İtalya maçını önemsemediler
- Hıncal Uluç Yazıları
- 17 Kasım 2010, 23:29:32
Önemli olan şu: 1- Olimpiyat vizesi alındı. İlk altıya girdiğin andan itibaren 2012 Olimpiyatları'na katılma hakkı elde ettin. Başarıdır.
2- Bu Dünya Kupası'nda birinciden, on ikinciye kadar her takımla başa baş oynadık.

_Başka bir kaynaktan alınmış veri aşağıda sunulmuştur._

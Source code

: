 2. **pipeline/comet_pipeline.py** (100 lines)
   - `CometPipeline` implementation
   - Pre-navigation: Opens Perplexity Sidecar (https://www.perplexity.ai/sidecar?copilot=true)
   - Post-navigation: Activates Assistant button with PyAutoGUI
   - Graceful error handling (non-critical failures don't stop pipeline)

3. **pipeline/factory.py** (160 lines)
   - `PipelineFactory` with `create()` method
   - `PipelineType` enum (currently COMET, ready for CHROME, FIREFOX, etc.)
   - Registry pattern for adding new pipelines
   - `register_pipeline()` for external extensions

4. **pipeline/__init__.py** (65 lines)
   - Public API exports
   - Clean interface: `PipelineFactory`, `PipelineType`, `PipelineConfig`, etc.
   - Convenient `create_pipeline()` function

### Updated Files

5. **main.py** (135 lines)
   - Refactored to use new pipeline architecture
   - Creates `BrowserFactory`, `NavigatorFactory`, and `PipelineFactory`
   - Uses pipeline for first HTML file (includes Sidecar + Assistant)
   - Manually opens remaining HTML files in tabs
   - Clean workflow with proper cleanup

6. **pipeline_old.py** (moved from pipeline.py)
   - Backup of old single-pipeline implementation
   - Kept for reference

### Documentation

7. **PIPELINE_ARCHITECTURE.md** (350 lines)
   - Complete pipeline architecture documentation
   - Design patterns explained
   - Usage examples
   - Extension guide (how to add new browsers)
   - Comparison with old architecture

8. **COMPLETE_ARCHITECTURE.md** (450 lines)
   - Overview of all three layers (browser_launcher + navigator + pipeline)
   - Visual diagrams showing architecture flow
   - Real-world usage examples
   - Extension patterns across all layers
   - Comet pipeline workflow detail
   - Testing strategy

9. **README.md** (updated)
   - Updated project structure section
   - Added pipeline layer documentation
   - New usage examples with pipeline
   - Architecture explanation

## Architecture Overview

Ezilmedik.
Ama son maç hariç. İtalya maçı aslında bir yüz karası maçtı. Bir utanç maçı... Aynen Galatasaray gibiydi.
Daha beşinci sayıdan itibaren "Biz bu maçı alamayız" dediler ve öyle oynadılar. 'Biz memleketimizi çok özledik. Şu maç artık bitsin' diye düşündüler herhalde!.. Almanya maçını kazanınca işi bitirmişler. 'Olimpiyat vizesini aldık.
Tamamdır bu iş' demişler.
Yani turnuva boyunca çok iyi oynayan takımın İtalya maçındaki 'o ruhsuz, o bitkin, o baygın, o terk etmiş' halini hep üzüntü ile hatırlayacağım.
Bir tek o maçı sil. Onun ötesinde Olimpiyatlar'da da aynı başarıyı gösterebilecek bir takımımız var.
SEZER BERAAT EDERDİ
Spordan Sorumlu Devlet Bakanı Faruk Özak, spor mahkemelerinin kurulacağını söyledi.
Spor mahkemeleri Türkiye'ye ne kazandırır?
Geç bile kalındı. Spor mahkemelerini sadece sahanın dışındaki olaylar değil, sahanın içindeki olaylar için dahi kurmamız lazım.
Çünkü çok büyük haksızlıklar oluyor, adaletsizlikler oluyor. Örneğini geçtiğimiz hafta yaşadık. Sezer ve Lugano olayı...
Saldırıya uğrayan, olayların içine atılan Sezer, Lugano'nun yüzünden ceza aldı. Bir kırmızı kart gördü bir de 2 maç ceza aldı. Niye?
Adamın hiçbir suçu yok.
Ben sana saldırsam sen kendini korursun. Bundan normal bir şey var mı? Kendini koruyana ceza verildiği nerede görülmüş? Ceza yasasında bile 'meşru müdafaa' diye bir şey var.
Aynı silah ile cevap veriyorsan, eşit silah ile cevap veriyorsan beraat edersin. Ceza kanununda yazıyor.
Spor mahkemesi olsaydı Lugano ceza görür, Sezer beraat ederdi.
Ama mahkeme değil de elindeki rapora göre karar veren bir federasyon ve de onun ceza kurulu olunca karar böyle çıkıyor.